Abstract: (PVDF) shows excellent chemical and thermal resistance and displays high dielectric strength and unique piezoelectricity, which are enabling for applications in membranes, electric insulators, sensors, or power generators. However, its low polarity and lack of functional groups limit wider applications. While inert, PVDF has been modified by grafting polymer chains by atom transfer radical polymerization (ATRP), albeit via an unclear mechanism, given the strong C–F bonds. Herein, we applied and green-light-mediated ATRP to modify PVDF-based materials. The method gave nearly quantitative (meth)acrylate monomer conversions within 2 h without deoxygenation and without the formation of unattached homopolymers, as confirmed by control experiments and DOSY NMR measurements. The gamma distribution model that accounts for broadly dispersed polymers in DOSY experiments was essential and serves as a powerful tool for the analysis of PVDF. The NMR analysis of poly(methyl acrylate) graft chain-ends on PVDF-CTFE (statistical copolymer with chlorotrifluoroethylene) was carried out successfully for the first time and showed up to 23 grafts per PVDF-CTFE chain.
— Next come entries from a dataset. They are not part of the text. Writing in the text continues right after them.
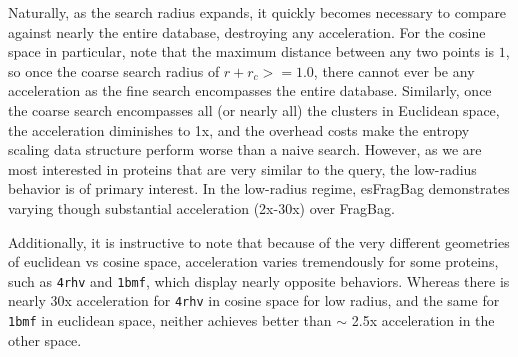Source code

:\documentclass[review,preprint,12pt]{elsarticle}
\theoremstyle{definition}
\theoremstyle{remark}
\numberwithin{equation}{section}
\begin{document}
Naturally, as the search radius expands, it quickly becomes necessary to compare against nearly the entire database, destroying any acceleration.
For the cosine space in particular, note that the maximum distance between any two points is $1$, so once the coarse search radius of $r+r_c >= 1.0$, there cannot ever be any acceleration as the fine search encompasses the entire database.
Similarly, once the coarse search encompasses all (or nearly all) the clusters in Euclidean space, the acceleration diminishes to 1x, and the overhead costs make the entropy scaling data structure perform worse than a naive search.
However, as we are most interested in proteins that are very similar to the query, the low-radius behavior is of primary interest.
In the low-radius regime, esFragBag demonstrates varying though substantial acceleration (2x-30x) over FragBag.

Additionally, it is instructive to note that because of the very different geometries of euclidean vs cosine space, acceleration varies tremendously for some proteins, such as \texttt{4rhv} and \texttt{1bmf}, which display nearly opposite behaviors.
Whereas there is nearly 30x acceleration for \texttt{4rhv} in cosine space for low radius, and the same for \texttt{1bmf} in euclidean space, neither achieves better than $\sim$ 2.5x acceleration in the other space.
\end{document}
The grafting density was tunable depending on the solvent composition and light intensity during the grafting. The initiation proceeded either from the C–Cl sites of PVDF-CTFE or via unsaturations in the PVDF backbones. The dehydrofluorinated PVDF was 20 times more active than saturated PVDF during the grafting. The method was successfully applied to modify PVDF, PVDF-HFP, and Viton A401C. The obtained PVDF-CTFE-g-PnBMA materials were investigated in more detail. They featured slightly lower crystallinity than PVDF-CTFE (12–18 vs 24.3%) and had greatly improved mechanical performance: Young’s moduli of up to 488 MPa, ductility of 316%, and toughness of 46 × 10[6] J/m3.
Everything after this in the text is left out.